Truth be told, Chase Kear looks a little ragged. Two years ago, he was what the waitresses in the local diner like to call a "sweetheart," a kid who graduated Andale High with state-championship rings in three sports. Now his Abercrombie & Fitch frame has gone schlubby. He once dreamed of becoming a fireman, but at age 20, he finds himself rethinking his goals. Molasses tan from long days of landscaping, he wears a puka-shell necklace, a baby-blue T-shirt, board shorts, and sandals. His dusty Miller Lite ball cap is tugged over the shaggy brown hair that covers the crown of scars on his head. One by one, the locals approach to pay homage. Curvy women lean in close and whisper that they have prayed for him. Burly guys buy him beers and shots, bumming cigarettes just to linger beside him.
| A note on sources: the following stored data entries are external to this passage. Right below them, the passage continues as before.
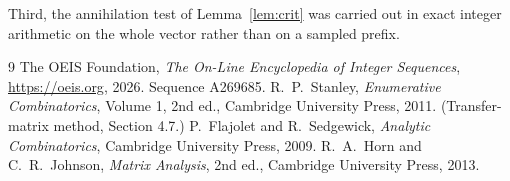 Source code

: \documentclass[11pt,a4paper]{article}
\theoremstyle{plain}
\theoremstyle{definition}
\begin{document}
Third, the annihilation test of Lemma~\ref{lem:crit} was carried out in exact integer
arithmetic on the whole vector rather than on a sampled prefix.

\begin{thebibliography}{9}
 The OEIS Foundation, \emph{The On-Line Encyclopedia of Integer
Sequences}, \url{https://oeis.org}, 2026. Sequence A269685.
 R.~P.~Stanley, \emph{Enumerative Combinatorics}, Volume 1, 2nd ed.,
Cambridge University Press, 2011. (Transfer-matrix method, Section 4.7.)
 P.~Flajolet and R.~Sedgewick, \emph{Analytic Combinatorics}, Cambridge
University Press, 2009.
 R.~A.~Horn and C.~R.~Johnson, \emph{Matrix Analysis}, 2nd ed., Cambridge
University Press, 2013.
\end{thebibliography}
\end{document}

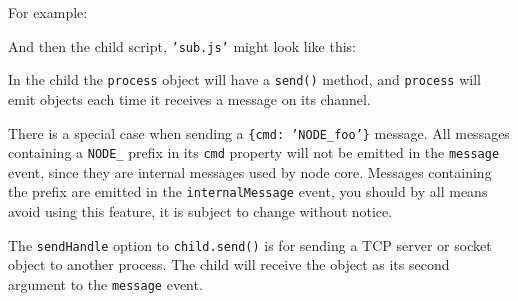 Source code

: For example:

\begin{Shaded}
\begin{Highlighting}[]
 \NormalTok{);}

 \NormalTok{);}

\NormalTok{(}\NormalTok{, }
  \NormalTok{(}
\NormalTok{\});}

\NormalTok{(\{ }\NormalTok{: } \NormalTok{\});}
\end{Highlighting}
\end{Shaded}

And then the child script, \texttt{'sub.js'} might look like this:

\begin{Shaded}
\begin{Highlighting}[]
\NormalTok{(}\NormalTok{, }
  \NormalTok{(}
\NormalTok{\});}

\NormalTok{(\{ }\NormalTok{: } \NormalTok{\});}
\end{Highlighting}
\end{Shaded}

In the child the \texttt{process} object will have a \texttt{send()}
method, and \texttt{process} will emit objects each time it receives a
message on its channel.

There is a special case when sending a \texttt{\{cmd: 'NODE\_foo'\}}
message. All messages containing a \texttt{NODE\_} prefix in its
\texttt{cmd} property will not be emitted in the \texttt{message} event,
since they are internal messages used by node core. Messages containing
the prefix are emitted in the \texttt{internalMessage} event, you should
by all means avoid using this feature, it is subject to change without
notice.

The \texttt{sendHandle} option to \texttt{child.send()} is for sending a
TCP server or socket object to another process. The child will receive
the object as its second argument to the \texttt{message} event.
Kear never asked for all this attention, but he takes full advantage of it. He's well on his way to surpassing his 10-beer limit when "Sweet Home Alabama" hits the speakers. A group of girls in tight T-shirts rush to join him as backup singers, their bodies rubbing up against him as they sway to the music. He flashes a smile. It's like that now. "A lot of people want to touch me, give a hug, put a hand on my shoulder," he says. "They want to touch a miracle."
For the last half-century, in their times of need, folks in Colwich have turned to the memory of a long-dead priest. Born 80 miles to the north in Pilsen in 1916, Emil Kapaun grew up dirt poor, raising chickens for spare change and trapping skunks in the woods for fun. He was always adventurous: As a boy, he backed his father's new car out of the garage to take his playmates for a ride.
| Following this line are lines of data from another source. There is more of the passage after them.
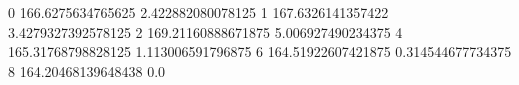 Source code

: 0 166.6275634765625 2.422882080078125
1 167.6326141357422 3.4279327392578125
2 169.21160888671875 5.006927490234375
4 165.31768798828125 1.113006591796875
6 164.51922607421875 0.314544677734375
8 164.20468139648438 0.0
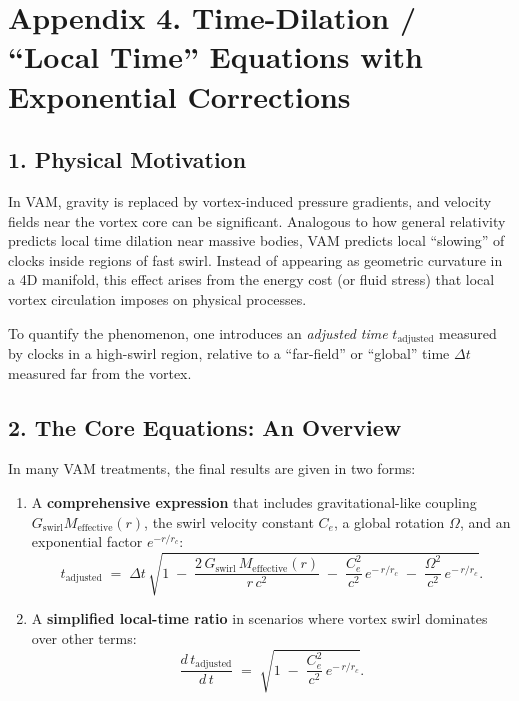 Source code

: 

\section*{Appendix 4. Time-Dilation / “Local Time” Equations with Exponential Corrections}

\subsection*{1. Physical Motivation}

In VAM, gravity is replaced by vortex-induced pressure gradients, and velocity fields near the vortex core can be significant. Analogous to how general relativity predicts local time dilation near massive bodies, VAM predicts local “slowing” of clocks inside regions of fast swirl. Instead of appearing as geometric curvature in a 4D manifold, this effect arises from the energy cost (or fluid stress) that local vortex circulation imposes on physical processes.

To quantify the phenomenon, one introduces an \textit{adjusted time} \(t_{\text{adjusted}}\) measured by clocks in a high-swirl region, relative to a “far-field” or “global” time \(\Delta t\) measured far from the vortex.

\subsection*{2. The Core Equations: An Overview}

In many VAM treatments, the final results are given in two forms:

\begin{enumerate}
    \item A \textbf{comprehensive expression} that includes gravitational-like coupling \(G_{\text{swirl}} M_{\text{effective}}(r)\), the swirl velocity constant \(C_e\), a global rotation \(\Omega\), and an exponential factor \(e^{-r/r_c}\):
    \[
        t_{\text{adjusted}}
        \;=\;
        \Delta t \,\sqrt{
            1
            \;-\;
            \frac{2\,G_{\text{swirl}}\,M_{\text{effective}}(r)}{r\,c^2}
            \;-\;
            \frac{C_e^2}{c^2}\, e^{-\,r/r_c}
            \;-\;
            \frac{\Omega^2}{c^2}\, e^{-\,r/r_c}
        }.
    \]
    \item A \textbf{simplified local-time ratio} in scenarios where vortex swirl dominates over other terms:
    \[
        \frac{d\,t_{\text{adjusted}}}{d\,t}
        \;=\;
        \sqrt{
            1
            \;-\;
            \frac{C_e^2}{c^2}\, e^{-\,r/r_c}
        }.
    \]
\end{enumerate}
To Kapaun, the priesthood was not simply a calling but also a means for exploration. He wanted to see the world as a missionary. After enlisting in the service near the end of World War II, he toured India and Burma. He re-upped in September 1948 because he felt compelled to help the troops. By mid-1950, he had landed in North Korea as the pipe-smoking chaplain of the 8th Cavalry Regiment of the First Cavalry Division. The relentless slog of infantry suited him. "You know—walking and marching!!" he wrote to his brother. "I love it."
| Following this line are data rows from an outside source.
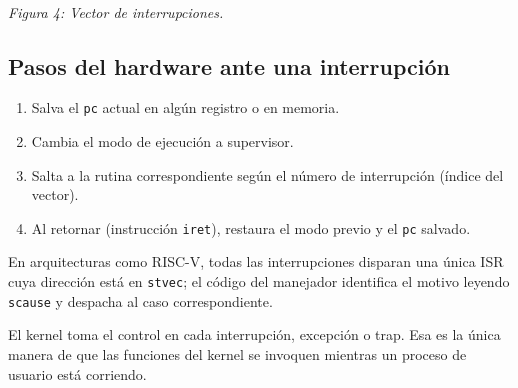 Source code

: \documentclass[11pt,a4paper]{article}
\begin{document}
\begin{center}
\\
\small\emph{Figura 4: Vector de interrupciones.}
\end{center}

\subsection{Pasos del hardware ante una interrupción}

\begin{enumerate}[leftmargin=*,nosep]
    \item Salva el \texttt{pc} actual en algún registro o en memoria.
    \item Cambia el modo de ejecución a supervisor.
    \item Salta a la rutina correspondiente según el número de
        interrupción (índice del vector).
    \item Al retornar (instrucción \texttt{iret}), restaura el modo
        previo y el \texttt{pc} salvado.
\end{enumerate}

En arquitecturas como RISC-V, todas las interrupciones disparan una
única ISR cuya dirección está en \texttt{stvec}; el código del
manejador identifica el motivo leyendo \texttt{scause} y despacha al
caso correspondiente.

\begin{importante}
El kernel toma el control en cada interrupción, excepción o trap.
Esa es la única manera de que las funciones del kernel se invoquen
mientras un proceso de usuario está corriendo.
\end{importante}
\end{document}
As the sun set on November 1, 1950—All Saints' Day—Kapaun's mettle was put to the test. His unit was pinned down under heavy machine-gun fire for more than 36 hours in the North Korean farming outpost of Unsan. While many of his colleagues retreated, he stayed behind to tend to the wounded, an act that earned him a Distinguished Service Cross for heroism. After Kapaun was captured, he refused to cooperate, brushing aside Chinese soldiers to lift and carry bleeding American soldiers during a two-week, 100-mile death march to Prison Camp No. 5 in Pyoktong, a warren of bombed-out, lice-infested cabins along the banks of the Yalu River. About a thousand men were held there, and fewer than half would survive the brutal winter. Kapaun did what he could to comfort them, teaching them how to fold scrap metal into tins that could be used to heat snow for water. He harvested ice from the river to wash their soiled undergarments. After praying to St. Dismas, known also as the "Good Thief," he'd steal provisions from his captors' stockpiles. He became a sort of gruff guardian angel, one who cussed and joked that when God said we should love our enemies, he'd clearly forgotten about the Communists. When a guard proclaimed that it was Mao Tse-tung who now provided the daily bread, a fellow POW reports, Kapaun scoffed: "Well, [Mao] is a terrible baker."